MeJA and SA were dissolved in 95% ethanol at concentrations from 10 mM to 1.0 mM and sterilized by filtering through a microfilter (0.22 μm) before use. The feeding time of MeJA and SA in the medium was on 10th day. The harvest time was on the 16th day. Each treatment was repeated three times. Data were expressed as mean plus standard deviation of triplicates.
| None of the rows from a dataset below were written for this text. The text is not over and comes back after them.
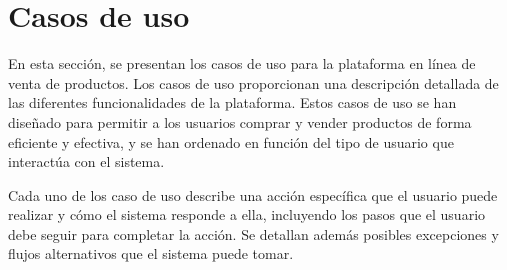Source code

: 
\section{Casos de uso}\label{sec:casos-uso}
En esta sección, se presentan los casos de uso para la plataforma en línea de venta de productos. Los casos de uso proporcionan una descripción detallada de las diferentes funcionalidades de la plataforma. Estos casos de uso se han diseñado para permitir a los usuarios comprar y vender productos de forma eficiente y efectiva, y se han ordenado en función del tipo de usuario que interactúa con el sistema.

Cada uno de los caso de uso describe una acción específica que el usuario puede realizar y cómo el sistema responde a ella, incluyendo los pasos que el usuario debe seguir para completar la acción. Se detallan además posibles excepciones y flujos alternativos que el sistema puede tomar.

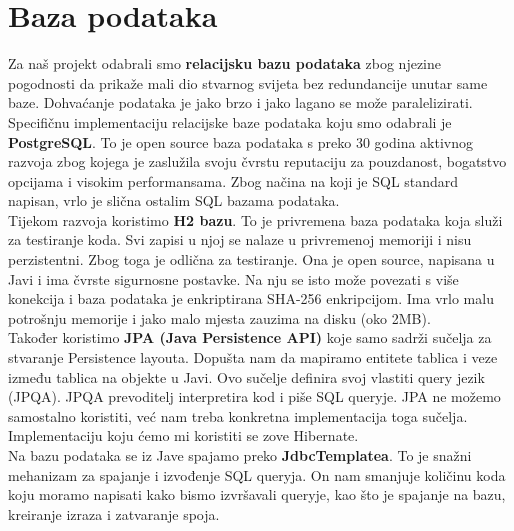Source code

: 		\section{Baza podataka}
			
		Za naš projekt odabrali smo \textbf{relacijsku bazu podataka} zbog njezine pogodnosti da prikaže mali dio stvarnog svijeta bez redundancije unutar same baze. Dohvaćanje podataka je jako brzo i jako lagano se može paralelizirati. Specifičnu implementaciju relacijske baze podataka koju smo odabrali je \textbf{PostgreSQL}. To je open source baza podataka s preko 30 godina aktivnog razvoja zbog kojega je zaslužila svoju čvrstu reputaciju za pouzdanost, bogatstvo opcijama i visokim performansama. Zbog načina na koji je SQL standard napisan, vrlo je slična ostalim SQL bazama podataka.\\ 
		
		Tijekom razvoja koristimo \textbf{H2 bazu}. To je privremena baza podataka koja služi za testiranje koda. Svi zapisi u njoj se nalaze u privremenoj memoriji i nisu perzistentni. Zbog toga je odlična za testiranje. Ona je open source, napisana u Javi i ima čvrste sigurnosne postavke. Na nju se isto može povezati s više konekcija i baza podataka je enkriptirana SHA-256 enkripcijom. Ima vrlo malu potrošnju memorije i jako malo mjesta zauzima na disku (oko 2MB). \\ 
		
		Također koristimo \textbf{JPA (Java Persistence API)} koje samo sadrži sučelja za stvaranje Persistence layouta. Dopušta nam da mapiramo entitete tablica i veze između tablica na objekte u Javi. Ovo sučelje definira svoj vlastiti query jezik (JPQA). JPQA prevoditelj interpretira kod i piše SQL queryje. JPA ne možemo samostalno koristiti, već nam treba konkretna implementacija toga sučelja. Implementaciju koju ćemo mi koristiti se zove Hibernate. \\ 
		
		Na bazu podataka se iz Jave spajamo preko \textbf{JdbcTemplatea}. To je snažni mehanizam za spajanje i izvođenje SQL queryja. On nam smanjuje količinu koda koju moramo napisati kako bismo izvršavali queryje, kao što je spajanje na bazu, kreiranje izraza i zatvaranje spoja. \\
3.3. THSG Extraction and HPLC Analysis

Suspension cells were collected and dried at 50 °C for 12 h. Dry powder (0.5 g) was dissolved in 50% ethanol (25 mL), which were ultrasound treated three times (ice-cold), 10 min for every time. The supernatant was filtered through 0.45 μm membrane before using. THSG analysis was performed on Waters 1525 HPLC instrument (Waters, Milford, MA, USA) equipped with a binary pump, Waters 2487 dual wavelength UV detector, a manual injector and a column holder. The sample was separated on a SunFire TM C18 (4.6 mm× 250 mm, 5 μm, Waters) column. The mobile phase consisted of acetonitrile (CH3CN) and water (20:80) (vol/vol). The flow rate was 1 mL/min, and column temperature was set at 30 °C. The 2487 dual wavelength UV was monitored at 320 nm. Injection volume was 20 μL. THSG content were calculated according to the peak area and the regression equation (y = 26406x − 48094, r = 0.9981).

4. Conclusions

Friable calli can be obtained in MS medium supplemented with 1.0 mg/L 6-BA and 1.2 mg/L KT. Suspension cells cultures were initiated by inoculating 2 g FW cells into 60 mL of MS medium in 250 mL shake flasks in the dark and 25 °C on an orbital shaker at 100 rpm. The maximum DW (7.85 g/L) and THSG (56.39 mg/L) of suspension cells cultures in MS medium was obtained after 16 days of culture. THSG content of suspension cells was 7.25 ± 1.36 mg/g. THSG average synthesis rate was 453.12 μg/g·d, however THSG content of of Polygonum multiflorum Thunb after a year of natural growth was 29.81 ± 2.56 mg/g, the average THSG synthesis rate was 81.67 μg/g·d, showing that the synthesis rate of suspension cells was faster (5.55 times) than the natural growth. We investigated whether MeJA and SA could enhance THSG biosynthesis in suspension cells cultures of Polygonum multiflorum Thunb. At 100 μmol/L of MeJA in MS medium, THSG content reached the maximum value of 147.79 mg/L which corresponded to an 162.36% increase compared to control (56.33 mg/L), yet cell DW declined from 7.78 g/L to 6.89 g/L. At 125 μmol/L of SA in MS medium, THSG content reached a maximum of 116.43 mg/L, an increase of 106.69% compared to control (56.33 mg/L), yet cell DW declined from 7.38 g/L to 6.76 g/L. This showed that MeJA had better effect than SA on THSG production by Polygonum multiflorum Thunb.